Task material section start
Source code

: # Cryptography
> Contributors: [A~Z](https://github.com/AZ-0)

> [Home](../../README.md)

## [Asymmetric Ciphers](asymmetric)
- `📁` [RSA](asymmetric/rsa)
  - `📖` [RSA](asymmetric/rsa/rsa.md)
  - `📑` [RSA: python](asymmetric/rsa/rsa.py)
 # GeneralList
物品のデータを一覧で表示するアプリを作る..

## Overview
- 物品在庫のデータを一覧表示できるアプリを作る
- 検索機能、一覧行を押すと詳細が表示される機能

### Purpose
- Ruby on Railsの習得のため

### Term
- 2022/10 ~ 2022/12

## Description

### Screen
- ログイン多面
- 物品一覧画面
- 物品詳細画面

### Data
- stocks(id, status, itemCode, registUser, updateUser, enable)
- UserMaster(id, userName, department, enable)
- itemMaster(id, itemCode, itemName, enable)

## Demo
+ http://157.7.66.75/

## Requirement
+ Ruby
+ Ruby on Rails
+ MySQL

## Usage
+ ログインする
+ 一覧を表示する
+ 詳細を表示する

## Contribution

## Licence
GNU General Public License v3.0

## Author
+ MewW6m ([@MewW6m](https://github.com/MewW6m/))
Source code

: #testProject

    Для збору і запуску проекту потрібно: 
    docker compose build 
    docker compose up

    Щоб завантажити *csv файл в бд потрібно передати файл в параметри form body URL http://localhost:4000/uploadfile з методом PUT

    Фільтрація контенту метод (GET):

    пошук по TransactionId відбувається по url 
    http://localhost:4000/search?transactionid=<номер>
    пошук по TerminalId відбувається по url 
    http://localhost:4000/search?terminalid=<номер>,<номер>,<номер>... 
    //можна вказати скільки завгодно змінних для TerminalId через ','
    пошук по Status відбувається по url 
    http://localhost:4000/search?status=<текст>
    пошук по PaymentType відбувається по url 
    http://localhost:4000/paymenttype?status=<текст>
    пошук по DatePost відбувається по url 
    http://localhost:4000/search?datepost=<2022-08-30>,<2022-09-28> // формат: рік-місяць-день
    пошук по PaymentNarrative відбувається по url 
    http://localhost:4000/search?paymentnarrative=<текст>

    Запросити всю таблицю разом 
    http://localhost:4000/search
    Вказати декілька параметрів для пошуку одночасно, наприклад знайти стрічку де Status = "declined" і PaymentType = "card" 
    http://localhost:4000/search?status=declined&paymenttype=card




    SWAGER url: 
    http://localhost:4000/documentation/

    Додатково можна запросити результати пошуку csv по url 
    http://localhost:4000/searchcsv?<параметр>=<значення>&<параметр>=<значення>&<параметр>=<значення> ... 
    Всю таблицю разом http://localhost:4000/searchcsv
Task material section end
- What this task involves
Look above for the line holding "docker compose build" and the line holding "Вказати декілька параметрів". Retype both, and every line between them, word for word and nothing else.

- Answer to this task
    docker compose build 
    docker compose up

    Щоб завантажити *csv файл в бд потрібно передати файл в параметри form body URL http://localhost:4000/uploadfile з методом PUT

    Фільтрація контенту метод (GET):

    пошук по TransactionId відбувається по url 
    http://localhost:4000/search?transactionid=<номер>
    пошук по TerminalId відбувається по url 
    http://localhost:4000/search?terminalid=<номер>,<номер>,<номер>... 
    //можна вказати скільки завгодно змінних для TerminalId через ','
    пошук по Status відбувається по url 
    http://localhost:4000/search?status=<текст>
    пошук по PaymentType відбувається по url 
    http://localhost:4000/paymenttype?status=<текст>
    пошук по DatePost відбувається по url 
    http://localhost:4000/search?datepost=<2022-08-30>,<2022-09-28> // формат: рік-місяць-день
    пошук по PaymentNarrative відбувається по url 
    http://localhost:4000/search?paymentnarrative=<текст>

    Запросити всю таблицю разом 
    http://localhost:4000/search
    Вказати декілька параметрів для пошуку одночасно, наприклад знайти стрічку де Status = "declined" і PaymentType = "card" 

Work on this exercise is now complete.